When you have a child with autism or another related disability, a lot of the focus during therapy is on getting the child to be able to communicate. Speech therapy will work on improving speech, reducing echolalia, teaching sign language and possibly using the picture exchange communication system or PECS as it is commonly known. These are all considered methods of communication. My daughter, who is nonverbal, types on an iPad using a bluetooth keyboard. This is her method of communication. While the ultimate goal of RPM is communication, it is not a method of communication. It is an educational method that can lead to communication.
In RPM, we presume competence in our students, so RPM incorporates age appropriate academic lessons that stimulate a student’s learning channels so that optimal learning can take place. A learning channel is the way in which a person best processes information. For example, some people are auditory learners and prefer to listen to a lecture in class, and others are more visual and learn better from reading notes on a smart board. Most teachers incorporate both these methods because they realize that everyone learns differently. RPM does that same thing. We do lessons with students in such a way that all the different ways of learning are stimulated.
RPM is a process that teaches students purposeful action, reasoning and other skills. The process takes time and dedication. The first step is simply getting your child to tolerate you teaching them. You write lessons on a variety of topics to teach them how to eventually get out their thoughts. In the beginning, you just use a teach-ask approach with paper choices. You might say, “the dog was running fast”, did I say the dog was running F-A-S-T or U-P, writing those choices down on small pieces of paper or on a whiteboard. The point in the beginning is just getting them to learn how to choose. If they are incorrect it’s ok, we are not trying to test them, but rather teach them reasoning skills and the skill of making choices. Eventually, as they get more comfortable with choices, we might have them practice spelling the choice, using prompts if needed. As time goes by, choices are usually faded and the student works on answering directly by spelling on a stencil board or a laminated letter board. We will also try to start getting some answers that require reasoning by asking questions that have a known answer or have a limited number of responses possible. Over time, the student gains confidence and becomes more proficient at pointing and spelling, to the point where they may be ready for more open communication. This might start by playing some word association games or other word games. Eventually, at the end of a lesson you might be able to ask for some creative writing or let them ask a question, starting a back and forth dialogue.

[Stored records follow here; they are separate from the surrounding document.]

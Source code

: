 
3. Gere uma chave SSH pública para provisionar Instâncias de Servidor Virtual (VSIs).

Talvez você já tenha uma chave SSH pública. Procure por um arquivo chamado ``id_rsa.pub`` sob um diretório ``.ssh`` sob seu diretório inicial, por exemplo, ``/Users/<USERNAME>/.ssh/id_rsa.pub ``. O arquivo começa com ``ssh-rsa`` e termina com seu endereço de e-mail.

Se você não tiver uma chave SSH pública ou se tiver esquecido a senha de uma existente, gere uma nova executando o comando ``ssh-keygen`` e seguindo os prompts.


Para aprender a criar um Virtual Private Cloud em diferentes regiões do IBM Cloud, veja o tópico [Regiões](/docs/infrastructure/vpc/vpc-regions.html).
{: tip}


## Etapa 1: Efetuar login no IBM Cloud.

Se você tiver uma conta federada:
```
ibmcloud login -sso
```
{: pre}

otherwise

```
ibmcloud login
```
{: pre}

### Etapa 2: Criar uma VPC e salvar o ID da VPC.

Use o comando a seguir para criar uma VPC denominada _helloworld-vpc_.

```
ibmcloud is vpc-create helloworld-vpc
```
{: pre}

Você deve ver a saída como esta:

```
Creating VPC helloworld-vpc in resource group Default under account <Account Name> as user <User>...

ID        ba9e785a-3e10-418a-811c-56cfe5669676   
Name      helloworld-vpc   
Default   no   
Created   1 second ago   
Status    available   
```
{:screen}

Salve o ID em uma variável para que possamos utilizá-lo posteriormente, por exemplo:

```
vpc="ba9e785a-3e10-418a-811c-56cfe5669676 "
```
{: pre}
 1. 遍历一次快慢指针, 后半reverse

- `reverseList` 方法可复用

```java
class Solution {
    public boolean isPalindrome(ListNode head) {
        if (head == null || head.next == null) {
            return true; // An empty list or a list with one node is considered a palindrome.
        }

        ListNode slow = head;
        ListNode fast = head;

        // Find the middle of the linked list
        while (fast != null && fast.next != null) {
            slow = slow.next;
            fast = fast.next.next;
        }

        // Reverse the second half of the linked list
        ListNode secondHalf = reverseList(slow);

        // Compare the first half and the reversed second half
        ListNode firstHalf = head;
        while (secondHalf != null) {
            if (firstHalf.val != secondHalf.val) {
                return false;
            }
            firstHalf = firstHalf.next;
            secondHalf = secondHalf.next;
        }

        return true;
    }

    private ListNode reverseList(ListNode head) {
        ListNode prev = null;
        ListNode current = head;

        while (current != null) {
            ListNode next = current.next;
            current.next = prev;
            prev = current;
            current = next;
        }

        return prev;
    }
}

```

It all sounds complicated and while it is in some ways, in other ways it really isn’t. Buffalo RPM will give you access to workshops with Soma RPM certified providers and we’ll work to train you to do RPM lessons also if you would like. But if you really want to make progress you have to work with your own child at home. RPM does not work the same for everyone, but I guarantee you won’t get to where you want to be after one or two workshops. Everyone progresses at their own pace. We’ve found that you have to be flexible and find what works best. Yes, there is a standard way of doing things, but there is variation in each person’s experience, style and personality. Just jump in and try your best. Don’t worry about trying to replicate what Soma can do or other practitioners can do. Soma has worked with thousands of kids over the years. Laurie and I went to a training and were certified to teach by Soma. We have also spent years working with our own kids and with other kids as well. None of us were perfect at doing lessons when we first started. We still aren’t perfect. We had lessons that blew up into tantrums and yelling. We did things that our kids found boring. We stumbled over our words, forgot to write things down, held the stencils the wrong way, and didn’t hand them the pencil when we were supposed to. In the long run it didn’t matter. As our children got more proficient, so did we. That’s part of the beauty of it. You are building this bond with your child. They see you mess up and get nervous and they don’t feel so bad about how they are doing. When you do have a good lesson though, there are few better feelings.
If you are on the fence, I encourage you to give RPM a try. It’s not easy. Most things that are successful take work and time. But it also isn’t as hard as you might think. Don’t focus on the end goal of independent communication. Just focus on today’s lesson. If you find yourself slacking, don’t beat yourself up. We’ve all been there. Just get back on track and don’t ever stop completely. It will be rewarding. Every time you sit down to do an RPM lesson with your child, you are showing them you believe in them, you aren’t giving up and that there is still hope.